Records contained in a dataset
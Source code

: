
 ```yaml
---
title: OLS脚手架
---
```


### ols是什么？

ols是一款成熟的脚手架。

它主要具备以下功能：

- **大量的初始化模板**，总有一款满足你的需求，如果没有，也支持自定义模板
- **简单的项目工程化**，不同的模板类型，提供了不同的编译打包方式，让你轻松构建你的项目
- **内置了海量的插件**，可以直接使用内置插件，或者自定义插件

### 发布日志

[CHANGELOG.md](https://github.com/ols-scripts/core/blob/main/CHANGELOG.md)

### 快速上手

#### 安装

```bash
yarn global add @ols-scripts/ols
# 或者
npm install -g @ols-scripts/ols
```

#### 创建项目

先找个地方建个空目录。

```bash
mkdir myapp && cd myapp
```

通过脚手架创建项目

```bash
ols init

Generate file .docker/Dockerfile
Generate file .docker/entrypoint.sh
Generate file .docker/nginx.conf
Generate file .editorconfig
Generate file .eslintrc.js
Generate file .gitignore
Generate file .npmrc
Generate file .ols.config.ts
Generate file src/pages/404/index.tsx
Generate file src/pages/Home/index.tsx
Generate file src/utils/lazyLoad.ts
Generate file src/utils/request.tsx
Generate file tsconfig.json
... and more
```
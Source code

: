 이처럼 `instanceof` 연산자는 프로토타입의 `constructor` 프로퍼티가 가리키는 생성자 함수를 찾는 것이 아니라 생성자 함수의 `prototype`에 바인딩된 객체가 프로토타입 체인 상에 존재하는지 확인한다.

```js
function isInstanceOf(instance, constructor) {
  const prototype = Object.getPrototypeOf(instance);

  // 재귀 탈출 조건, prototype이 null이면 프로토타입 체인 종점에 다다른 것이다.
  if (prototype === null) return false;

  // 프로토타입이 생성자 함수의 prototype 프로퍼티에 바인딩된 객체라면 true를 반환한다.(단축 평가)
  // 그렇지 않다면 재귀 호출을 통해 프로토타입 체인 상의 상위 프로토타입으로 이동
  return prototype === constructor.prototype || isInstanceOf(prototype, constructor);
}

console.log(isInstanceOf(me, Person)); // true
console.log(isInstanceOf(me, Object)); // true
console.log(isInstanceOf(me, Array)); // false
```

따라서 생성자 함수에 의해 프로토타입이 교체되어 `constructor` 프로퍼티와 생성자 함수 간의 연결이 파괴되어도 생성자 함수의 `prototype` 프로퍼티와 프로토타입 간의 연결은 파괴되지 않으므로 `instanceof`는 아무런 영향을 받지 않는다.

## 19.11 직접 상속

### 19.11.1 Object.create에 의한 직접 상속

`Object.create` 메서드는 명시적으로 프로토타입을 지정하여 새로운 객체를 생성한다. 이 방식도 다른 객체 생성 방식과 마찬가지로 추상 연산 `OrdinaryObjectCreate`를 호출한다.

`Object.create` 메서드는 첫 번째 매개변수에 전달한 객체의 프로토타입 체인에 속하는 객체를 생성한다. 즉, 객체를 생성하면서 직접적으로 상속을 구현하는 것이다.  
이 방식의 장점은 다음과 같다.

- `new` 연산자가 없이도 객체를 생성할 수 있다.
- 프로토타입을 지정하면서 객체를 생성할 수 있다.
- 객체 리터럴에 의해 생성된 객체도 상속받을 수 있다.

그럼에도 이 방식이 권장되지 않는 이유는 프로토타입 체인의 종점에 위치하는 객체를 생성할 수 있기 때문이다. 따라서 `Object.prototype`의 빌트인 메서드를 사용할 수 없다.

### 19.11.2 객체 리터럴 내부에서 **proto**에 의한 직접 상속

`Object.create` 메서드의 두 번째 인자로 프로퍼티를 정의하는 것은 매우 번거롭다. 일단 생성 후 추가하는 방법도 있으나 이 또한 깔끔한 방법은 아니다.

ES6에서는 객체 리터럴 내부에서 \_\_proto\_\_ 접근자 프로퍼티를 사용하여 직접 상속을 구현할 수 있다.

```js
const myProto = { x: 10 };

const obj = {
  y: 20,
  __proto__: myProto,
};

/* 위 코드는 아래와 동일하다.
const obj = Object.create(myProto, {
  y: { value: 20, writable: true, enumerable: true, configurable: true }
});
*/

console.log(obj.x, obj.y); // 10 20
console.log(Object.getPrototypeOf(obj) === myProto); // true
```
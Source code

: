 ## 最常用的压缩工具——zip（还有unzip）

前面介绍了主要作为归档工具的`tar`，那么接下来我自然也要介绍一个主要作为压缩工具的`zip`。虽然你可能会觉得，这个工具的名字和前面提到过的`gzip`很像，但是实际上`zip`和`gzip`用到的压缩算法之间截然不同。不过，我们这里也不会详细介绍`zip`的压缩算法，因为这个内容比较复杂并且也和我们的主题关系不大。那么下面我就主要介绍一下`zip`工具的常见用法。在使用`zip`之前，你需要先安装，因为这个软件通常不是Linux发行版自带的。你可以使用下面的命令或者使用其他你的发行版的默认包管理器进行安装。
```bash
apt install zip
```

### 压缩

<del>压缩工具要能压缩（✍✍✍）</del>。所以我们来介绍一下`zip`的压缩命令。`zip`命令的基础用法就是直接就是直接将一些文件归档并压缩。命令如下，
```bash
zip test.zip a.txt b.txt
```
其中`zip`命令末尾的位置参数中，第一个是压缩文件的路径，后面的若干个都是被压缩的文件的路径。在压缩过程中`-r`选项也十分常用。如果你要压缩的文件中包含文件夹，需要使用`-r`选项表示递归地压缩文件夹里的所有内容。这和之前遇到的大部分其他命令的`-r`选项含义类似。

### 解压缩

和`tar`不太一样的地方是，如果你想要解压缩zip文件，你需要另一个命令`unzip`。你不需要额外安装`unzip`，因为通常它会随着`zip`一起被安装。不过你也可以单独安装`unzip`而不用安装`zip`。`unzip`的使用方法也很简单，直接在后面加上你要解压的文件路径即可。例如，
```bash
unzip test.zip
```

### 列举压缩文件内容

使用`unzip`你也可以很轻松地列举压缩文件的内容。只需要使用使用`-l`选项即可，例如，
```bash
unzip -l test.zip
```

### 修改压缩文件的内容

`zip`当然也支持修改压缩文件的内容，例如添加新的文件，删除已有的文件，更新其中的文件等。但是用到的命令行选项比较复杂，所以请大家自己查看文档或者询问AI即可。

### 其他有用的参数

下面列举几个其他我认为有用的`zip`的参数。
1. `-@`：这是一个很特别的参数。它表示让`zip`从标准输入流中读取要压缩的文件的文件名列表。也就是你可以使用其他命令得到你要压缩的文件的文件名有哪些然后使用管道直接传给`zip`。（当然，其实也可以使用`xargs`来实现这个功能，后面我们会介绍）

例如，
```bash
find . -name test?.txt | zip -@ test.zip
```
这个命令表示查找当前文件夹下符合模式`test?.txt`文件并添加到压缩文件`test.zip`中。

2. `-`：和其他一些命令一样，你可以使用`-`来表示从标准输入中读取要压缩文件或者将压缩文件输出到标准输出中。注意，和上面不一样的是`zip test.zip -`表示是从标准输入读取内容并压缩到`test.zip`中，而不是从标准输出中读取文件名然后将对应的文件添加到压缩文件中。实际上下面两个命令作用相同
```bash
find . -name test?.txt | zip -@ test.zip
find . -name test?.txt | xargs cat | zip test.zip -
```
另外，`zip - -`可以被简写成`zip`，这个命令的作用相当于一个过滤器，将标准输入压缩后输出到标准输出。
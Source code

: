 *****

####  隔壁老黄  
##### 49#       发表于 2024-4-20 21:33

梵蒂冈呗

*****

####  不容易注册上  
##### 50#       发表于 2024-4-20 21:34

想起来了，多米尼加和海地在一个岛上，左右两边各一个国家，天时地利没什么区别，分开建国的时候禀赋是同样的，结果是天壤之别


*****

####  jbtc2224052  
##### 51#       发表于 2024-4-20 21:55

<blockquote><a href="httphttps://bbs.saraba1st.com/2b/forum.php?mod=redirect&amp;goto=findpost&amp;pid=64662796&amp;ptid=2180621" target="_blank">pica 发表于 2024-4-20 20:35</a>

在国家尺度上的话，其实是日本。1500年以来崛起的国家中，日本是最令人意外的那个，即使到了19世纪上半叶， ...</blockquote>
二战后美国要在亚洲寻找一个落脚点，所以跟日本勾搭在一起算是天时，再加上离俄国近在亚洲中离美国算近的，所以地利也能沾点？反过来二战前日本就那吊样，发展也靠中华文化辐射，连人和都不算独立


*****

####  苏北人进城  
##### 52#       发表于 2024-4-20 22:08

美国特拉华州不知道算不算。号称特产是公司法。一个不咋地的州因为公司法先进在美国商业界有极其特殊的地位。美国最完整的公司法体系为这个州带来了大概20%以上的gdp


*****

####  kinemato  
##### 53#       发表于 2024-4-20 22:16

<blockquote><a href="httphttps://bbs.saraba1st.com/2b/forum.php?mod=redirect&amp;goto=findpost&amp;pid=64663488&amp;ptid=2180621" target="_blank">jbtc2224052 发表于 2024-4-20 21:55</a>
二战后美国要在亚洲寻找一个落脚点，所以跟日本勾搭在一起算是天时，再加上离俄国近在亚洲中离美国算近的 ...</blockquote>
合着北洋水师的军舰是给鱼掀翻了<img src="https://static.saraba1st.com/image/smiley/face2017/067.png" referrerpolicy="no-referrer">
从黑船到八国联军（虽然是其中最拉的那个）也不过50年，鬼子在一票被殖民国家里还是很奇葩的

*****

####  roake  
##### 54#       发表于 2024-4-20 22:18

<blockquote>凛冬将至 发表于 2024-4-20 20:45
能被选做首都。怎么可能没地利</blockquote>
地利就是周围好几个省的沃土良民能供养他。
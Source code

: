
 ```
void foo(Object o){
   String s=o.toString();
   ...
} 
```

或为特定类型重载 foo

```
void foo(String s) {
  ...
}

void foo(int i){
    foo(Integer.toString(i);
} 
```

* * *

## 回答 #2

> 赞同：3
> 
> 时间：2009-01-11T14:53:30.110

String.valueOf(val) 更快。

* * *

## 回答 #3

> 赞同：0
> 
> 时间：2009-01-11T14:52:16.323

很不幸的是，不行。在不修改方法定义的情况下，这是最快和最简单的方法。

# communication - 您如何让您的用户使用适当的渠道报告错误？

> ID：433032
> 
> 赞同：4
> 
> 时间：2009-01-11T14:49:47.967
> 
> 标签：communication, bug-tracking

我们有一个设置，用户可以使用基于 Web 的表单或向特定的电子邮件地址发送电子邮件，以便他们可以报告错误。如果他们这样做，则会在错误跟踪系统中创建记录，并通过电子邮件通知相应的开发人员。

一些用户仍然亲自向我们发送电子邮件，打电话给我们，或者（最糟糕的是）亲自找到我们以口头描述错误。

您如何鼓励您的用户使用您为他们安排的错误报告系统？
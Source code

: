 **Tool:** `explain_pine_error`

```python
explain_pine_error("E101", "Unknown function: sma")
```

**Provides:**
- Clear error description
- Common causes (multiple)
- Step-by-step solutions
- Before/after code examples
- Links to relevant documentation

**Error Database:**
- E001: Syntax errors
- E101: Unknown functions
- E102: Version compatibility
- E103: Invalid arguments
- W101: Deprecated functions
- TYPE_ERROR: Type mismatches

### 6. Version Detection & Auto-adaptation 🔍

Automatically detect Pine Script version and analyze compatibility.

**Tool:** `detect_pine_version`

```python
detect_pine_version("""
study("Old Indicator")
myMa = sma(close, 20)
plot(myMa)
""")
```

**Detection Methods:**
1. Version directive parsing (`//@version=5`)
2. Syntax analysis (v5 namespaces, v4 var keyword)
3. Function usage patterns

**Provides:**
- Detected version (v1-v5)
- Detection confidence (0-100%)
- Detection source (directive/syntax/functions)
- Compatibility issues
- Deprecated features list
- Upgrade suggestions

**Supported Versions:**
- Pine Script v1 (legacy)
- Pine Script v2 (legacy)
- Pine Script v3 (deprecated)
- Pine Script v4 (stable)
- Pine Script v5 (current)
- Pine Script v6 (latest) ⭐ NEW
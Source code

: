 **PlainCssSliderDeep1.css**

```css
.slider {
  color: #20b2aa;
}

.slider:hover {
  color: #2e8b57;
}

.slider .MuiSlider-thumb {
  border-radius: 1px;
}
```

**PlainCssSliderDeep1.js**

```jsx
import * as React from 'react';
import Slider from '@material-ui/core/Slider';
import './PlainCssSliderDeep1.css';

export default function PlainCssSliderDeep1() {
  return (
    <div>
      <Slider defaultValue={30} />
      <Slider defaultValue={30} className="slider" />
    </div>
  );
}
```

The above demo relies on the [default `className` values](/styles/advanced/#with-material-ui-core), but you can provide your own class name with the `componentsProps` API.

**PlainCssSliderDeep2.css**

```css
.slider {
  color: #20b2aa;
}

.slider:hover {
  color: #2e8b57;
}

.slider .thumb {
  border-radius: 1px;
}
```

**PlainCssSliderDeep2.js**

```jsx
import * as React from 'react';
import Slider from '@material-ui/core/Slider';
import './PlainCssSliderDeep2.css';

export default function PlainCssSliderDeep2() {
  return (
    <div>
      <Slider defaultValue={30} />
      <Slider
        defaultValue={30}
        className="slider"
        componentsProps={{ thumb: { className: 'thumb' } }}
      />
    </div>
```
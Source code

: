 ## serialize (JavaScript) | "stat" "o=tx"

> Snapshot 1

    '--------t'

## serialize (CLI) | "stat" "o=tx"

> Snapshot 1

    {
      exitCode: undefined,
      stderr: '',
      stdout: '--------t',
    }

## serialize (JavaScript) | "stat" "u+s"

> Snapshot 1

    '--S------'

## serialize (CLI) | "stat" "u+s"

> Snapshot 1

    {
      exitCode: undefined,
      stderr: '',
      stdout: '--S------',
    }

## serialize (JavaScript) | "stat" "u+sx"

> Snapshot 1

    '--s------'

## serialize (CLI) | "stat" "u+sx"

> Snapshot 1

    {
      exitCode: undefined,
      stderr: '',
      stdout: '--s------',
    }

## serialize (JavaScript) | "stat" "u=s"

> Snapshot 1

§ **Requirement**
Identify every line above that includes the word "functions", and show those lines.

§ **Answer to this exercise**
- E101: Unknown functions
- W101: Deprecated functions
- Detection source (directive/syntax/functions)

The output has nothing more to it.